Coluna Não nos Renderemos / Coordenadores: Daniela Villani Bonaccorsi Rodrigues e Leonardo Monteiro Rodrigues
Durante a Assembleia Constituinte nacional, entre 1987 e 1988, muitos foram os embates quanto aos limites da participação popular, haja vista a necessidade de construção de uma constituição democrática e aberta, que atendesse sobretudo os anseios trabalhadores e a todos os necessitados de políticas sociais.
E assim, graças aos embates, e diante da "vitória" do campo social, foi instituído um texto constitucional onde foram estabelecidos mecanismos de controle social dos investimentos públicos, evitando-se desvios, a fim de aplicá-los nas mudanças estruturais fixadas pela nossa Lei Maior de 1988, onde o Estado brasileiro é protagonista nas transformações socioeconômicas.
A Constituição brasileira em consonância aos novos ares democráticos, mas principalmente devido às disputas entre as forças populares e o capital (nacional e internacional), erigiu-se em um texto plural, voltado ao fortalecimento da soberania nacional e em busca do desenvolvimento socioeconômico ambiental.
Desta feita, se de um lado, em título dedicado à Ordem Econômica e Financeira, a começar pelos princípios gerais da atividade econômica, fundadas na valorização do trabalho humano e na livre iniciativa (art. 170, caput CR) adotando o pluralismo produtivo[i]; em outro, em título apartado, fixa a proteção do orçamento público, no artigo 167, III da CR, cujo princípio é a vedação de realização de operações de créditos que excedam o montante das despesas de capital, salvo exceções às autorizações relativas a créditos suplementares ou especiais, com finalidade definida, mediante autorização do Congresso Nacional, por maioria absoluta; e ainda, para reforçar, o inciso V do mesmo art. 167 da CR, que determina, nesses casos, constar a indicação dos recursos correspondentes para tanto.

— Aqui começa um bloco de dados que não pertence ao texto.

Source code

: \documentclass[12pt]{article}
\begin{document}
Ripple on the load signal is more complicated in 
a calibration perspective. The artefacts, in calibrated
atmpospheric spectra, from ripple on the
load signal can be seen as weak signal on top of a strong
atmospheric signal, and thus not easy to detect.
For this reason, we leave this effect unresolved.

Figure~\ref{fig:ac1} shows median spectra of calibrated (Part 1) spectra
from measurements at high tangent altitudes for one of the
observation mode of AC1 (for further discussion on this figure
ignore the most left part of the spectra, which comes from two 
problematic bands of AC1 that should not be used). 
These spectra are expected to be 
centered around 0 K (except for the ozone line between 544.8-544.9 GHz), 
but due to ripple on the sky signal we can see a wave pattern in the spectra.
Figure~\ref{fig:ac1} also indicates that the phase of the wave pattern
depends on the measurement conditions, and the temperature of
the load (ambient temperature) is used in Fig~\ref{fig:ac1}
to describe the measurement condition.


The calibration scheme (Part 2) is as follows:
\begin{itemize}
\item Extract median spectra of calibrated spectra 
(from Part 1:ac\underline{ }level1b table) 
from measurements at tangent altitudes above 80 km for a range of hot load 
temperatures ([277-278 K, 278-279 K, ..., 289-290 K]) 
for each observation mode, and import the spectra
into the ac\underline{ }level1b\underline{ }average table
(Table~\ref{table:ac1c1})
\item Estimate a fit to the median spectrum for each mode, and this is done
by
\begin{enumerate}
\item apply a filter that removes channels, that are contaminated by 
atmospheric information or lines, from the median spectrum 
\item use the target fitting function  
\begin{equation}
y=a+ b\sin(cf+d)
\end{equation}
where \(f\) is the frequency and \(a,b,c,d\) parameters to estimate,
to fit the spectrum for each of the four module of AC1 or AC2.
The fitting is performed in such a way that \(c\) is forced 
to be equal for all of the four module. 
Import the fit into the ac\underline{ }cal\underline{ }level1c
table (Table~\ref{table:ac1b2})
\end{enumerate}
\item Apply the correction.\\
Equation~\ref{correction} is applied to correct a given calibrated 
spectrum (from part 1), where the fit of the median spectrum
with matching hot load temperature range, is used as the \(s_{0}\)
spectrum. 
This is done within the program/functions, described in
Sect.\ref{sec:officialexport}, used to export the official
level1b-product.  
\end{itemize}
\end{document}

Contudo, apesar das previsões constitucionais, a fim de viabilizar um projeto transformador da injusta sociedade brasileira, realizou-se uma série de alterações na Constituição de 1988, ao longo dos últimos 30 anos de neoliberalismo de regulação e de austeridade[ii], contrariando a sua ideologia constitucionalmente adotada[iii], bloqueando institucionalmente[iv] aquela, retirando ainda direitos, fragilizando o Estado e subordinado-o ao capitalismo financeiro[v].
Tais mudanças ocorrem, por causa, dentre outras, da eterna dependência[vi] econômico-financeira e política das três esferas de governos (federal, estaduais e municipais), pós redemocratização (inclusive), aos ditames dos entes internacionais (FMI, Banco Mundial, etc.) representantes do grande capital. Enfim, o alinhamento das políticas econômicas públicas nacionais às diretrizes dos ditos agentes econômicos estrangeiros, geralmente, favorável ao setor especulativo e não produtor de riquezas.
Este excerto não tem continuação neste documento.